Salarié en suspicion d'infection, mais non-identifié par l'ARS :

  • Si le salarié ne bénéficie pas d’un arrêt de travail délivré par le médecin de l’ARS, mais que l’employeur lui demande de ne pas se présenter à son travail :
    • Sa rémunération est maintenue,
    • Sa période d’absence assimilée à une période normalement travaillée ouvrant le bénéfice aux mêmes droits que les salariés présents dans l’entreprise.

 

Il est rappelé par le Ministère du Travail que la délivrance d’arrêts de travail pour maintien à domicile de personnes non diagnostiquées dans le cadre de la gestion de l’épidémie relève d’une procédure dérogatoire exceptionnelle et que les médecins généralistes n’ont pas, à ce jour, compétence pour les délivrer.
Les assurés dans cette situation ne doivent pas se rendre dans les cabinets de ville ni aux urgences hospitalières pour obtenir un arrêt de travail pour ce motif.
SOURCE : DERNIERE MISE A JOUR 16/03/2020 : Coronavirus : Questions/réponses pour les entreprises et les salariés

AUSSI, en cas de suspicion d’infection du virus : un numéro vert spécialement prévu pour répondre aux questions sur le coronavirus (SARS-CoV-2, Covid-19) est désormais ouvert 24 heures sur 24 et 7 jours sur 7 : 0 800 130 000. Ne pas appeler le 15

Je ne suis pas malade, je ne peux pas exercer de télétravail et je dois garder mes enfants (-de 16 ans) :

Les employeurs doivent effectuer une déclaration de maintien à domicile directement sur le site AMELI : Déclaration

  • RAISON : CORONAVIRUS COVID 19
    Attention : il faudra bien cocher la raison spécifique du virus afin de bénéficier des jours de carence
    • A savoir : “un seul parent (ou détenteur de l’autorité parentale) peut se voir délivrer un arrêt de travail”.
    • Le salarié qui souhaite bénéficier de ces indemnités journalières doit donc remplir une attestation sur l’honneur comme celle ci-dessous pour assurer qu’il est le seul à demander un arrêt de travail dans ce cadre : EN PJ LE MODELE DE L’ATTESTATION REDIGE PAR LE MINISTERE DU TRAVAIL

 

NB : Montant de mes indemnisations : (Pas d’autres informations pour le moment – En attente)

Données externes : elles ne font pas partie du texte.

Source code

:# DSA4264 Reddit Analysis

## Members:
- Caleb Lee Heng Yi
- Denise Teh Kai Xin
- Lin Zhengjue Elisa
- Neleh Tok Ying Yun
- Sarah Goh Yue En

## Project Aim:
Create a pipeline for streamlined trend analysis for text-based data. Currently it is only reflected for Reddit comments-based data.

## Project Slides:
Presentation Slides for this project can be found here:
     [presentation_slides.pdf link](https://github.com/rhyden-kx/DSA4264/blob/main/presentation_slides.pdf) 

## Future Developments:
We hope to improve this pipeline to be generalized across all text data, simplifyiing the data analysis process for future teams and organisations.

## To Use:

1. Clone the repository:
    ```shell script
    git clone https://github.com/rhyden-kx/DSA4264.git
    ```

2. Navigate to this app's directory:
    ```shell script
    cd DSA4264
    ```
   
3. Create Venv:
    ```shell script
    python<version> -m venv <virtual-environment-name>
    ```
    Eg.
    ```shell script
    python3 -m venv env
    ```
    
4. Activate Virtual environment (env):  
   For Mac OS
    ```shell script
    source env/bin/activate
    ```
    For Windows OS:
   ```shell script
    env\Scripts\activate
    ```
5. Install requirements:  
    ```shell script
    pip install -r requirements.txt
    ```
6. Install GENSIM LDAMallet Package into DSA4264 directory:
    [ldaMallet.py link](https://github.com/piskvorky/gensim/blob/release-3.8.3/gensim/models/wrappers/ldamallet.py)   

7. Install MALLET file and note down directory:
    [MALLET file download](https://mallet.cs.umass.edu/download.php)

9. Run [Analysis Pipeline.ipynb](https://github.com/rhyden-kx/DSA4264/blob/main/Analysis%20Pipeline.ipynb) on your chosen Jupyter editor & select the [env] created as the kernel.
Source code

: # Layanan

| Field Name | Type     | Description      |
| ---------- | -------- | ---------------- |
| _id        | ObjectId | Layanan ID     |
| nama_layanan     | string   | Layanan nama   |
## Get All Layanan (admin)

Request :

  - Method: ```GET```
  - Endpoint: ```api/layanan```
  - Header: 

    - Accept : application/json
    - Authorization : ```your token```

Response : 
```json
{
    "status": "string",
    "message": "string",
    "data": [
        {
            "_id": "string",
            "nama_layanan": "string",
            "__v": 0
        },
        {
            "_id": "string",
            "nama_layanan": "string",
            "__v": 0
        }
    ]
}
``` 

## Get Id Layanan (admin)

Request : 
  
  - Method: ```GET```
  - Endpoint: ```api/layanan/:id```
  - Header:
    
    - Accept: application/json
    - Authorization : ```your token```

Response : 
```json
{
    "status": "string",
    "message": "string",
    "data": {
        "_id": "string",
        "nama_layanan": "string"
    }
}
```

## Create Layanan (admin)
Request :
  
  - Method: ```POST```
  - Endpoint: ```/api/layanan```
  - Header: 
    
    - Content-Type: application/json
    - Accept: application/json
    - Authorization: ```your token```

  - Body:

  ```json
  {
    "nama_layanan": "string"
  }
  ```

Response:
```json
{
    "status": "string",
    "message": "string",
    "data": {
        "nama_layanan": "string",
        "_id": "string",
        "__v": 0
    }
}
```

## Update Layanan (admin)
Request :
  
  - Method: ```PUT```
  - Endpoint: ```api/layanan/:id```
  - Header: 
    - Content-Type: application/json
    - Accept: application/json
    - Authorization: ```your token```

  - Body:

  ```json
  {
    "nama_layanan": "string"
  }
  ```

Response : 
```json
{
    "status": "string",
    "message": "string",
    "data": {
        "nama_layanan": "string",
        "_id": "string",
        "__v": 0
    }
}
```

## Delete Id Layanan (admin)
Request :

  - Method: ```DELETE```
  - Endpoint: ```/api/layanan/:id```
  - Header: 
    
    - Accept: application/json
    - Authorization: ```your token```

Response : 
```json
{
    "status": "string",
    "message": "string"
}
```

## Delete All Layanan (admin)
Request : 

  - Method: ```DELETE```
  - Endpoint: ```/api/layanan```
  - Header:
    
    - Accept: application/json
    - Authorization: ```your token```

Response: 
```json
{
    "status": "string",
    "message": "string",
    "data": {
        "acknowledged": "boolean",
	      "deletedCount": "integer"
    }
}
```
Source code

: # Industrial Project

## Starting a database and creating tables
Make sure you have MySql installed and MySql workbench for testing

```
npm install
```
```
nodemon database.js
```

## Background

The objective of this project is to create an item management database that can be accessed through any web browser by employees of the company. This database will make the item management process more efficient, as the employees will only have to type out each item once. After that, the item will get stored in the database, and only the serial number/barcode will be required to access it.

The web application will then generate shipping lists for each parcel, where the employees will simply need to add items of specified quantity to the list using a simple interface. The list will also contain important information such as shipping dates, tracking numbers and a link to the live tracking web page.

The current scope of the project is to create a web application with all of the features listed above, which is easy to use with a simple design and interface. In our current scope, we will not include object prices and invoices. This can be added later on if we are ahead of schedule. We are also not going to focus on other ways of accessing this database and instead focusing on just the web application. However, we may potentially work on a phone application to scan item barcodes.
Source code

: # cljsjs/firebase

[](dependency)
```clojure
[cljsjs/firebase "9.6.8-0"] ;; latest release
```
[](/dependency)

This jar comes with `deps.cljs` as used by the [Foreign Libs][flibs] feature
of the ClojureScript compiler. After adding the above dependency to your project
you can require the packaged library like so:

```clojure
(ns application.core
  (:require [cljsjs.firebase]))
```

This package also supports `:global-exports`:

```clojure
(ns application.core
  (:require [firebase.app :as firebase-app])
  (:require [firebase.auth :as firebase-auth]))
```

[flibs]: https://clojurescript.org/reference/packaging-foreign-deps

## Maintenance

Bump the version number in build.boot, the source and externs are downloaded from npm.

  • Indemnités Journalières de la Sécurité Sociale (Mêmes règles d’indemnisation que pour un arrêt classique)
  • Eventuellement, se rajoutent des indemnités complémentaires versées par l’employeur, selon la Convention Collective applicable dans l’entreprise,

Je suis un travailleur indépendant :

Le 14/03/2020, la Ministre du Travail a précisé qu'un dispositif « similaire au chômage partiel » pour les indépendants était à l'étude, et serait officialisé dans les prochains jours. Aucune information n’est tombée pour le moment. Nous sommes en attente.

La seule information disponible pour le moment est la suivante :
L’échéance mensuelle du 20 mars ne sera pas prélevée, le montant de cette échéance sera lissé sur les échéances à venir (avril à décembre).
En complément de cette mesure, le travailleur indépendant peut solliciter :

  • L’octroi de délais de paiement, y compris par anticipation, sans ni majoration de retard ni pénalité ;
  • Un ajustement de l’échéancier de cotisations pour tenir compte d’ores et déjà d’une baisse de revenu, en réestimant le revenu sans attendre la déclaration annuelle ;
  • L’intervention de l’action sociale pour la prise en charge partielle ou totale des cotisations ou pour l’attribution d’une aide financière exceptionnelle.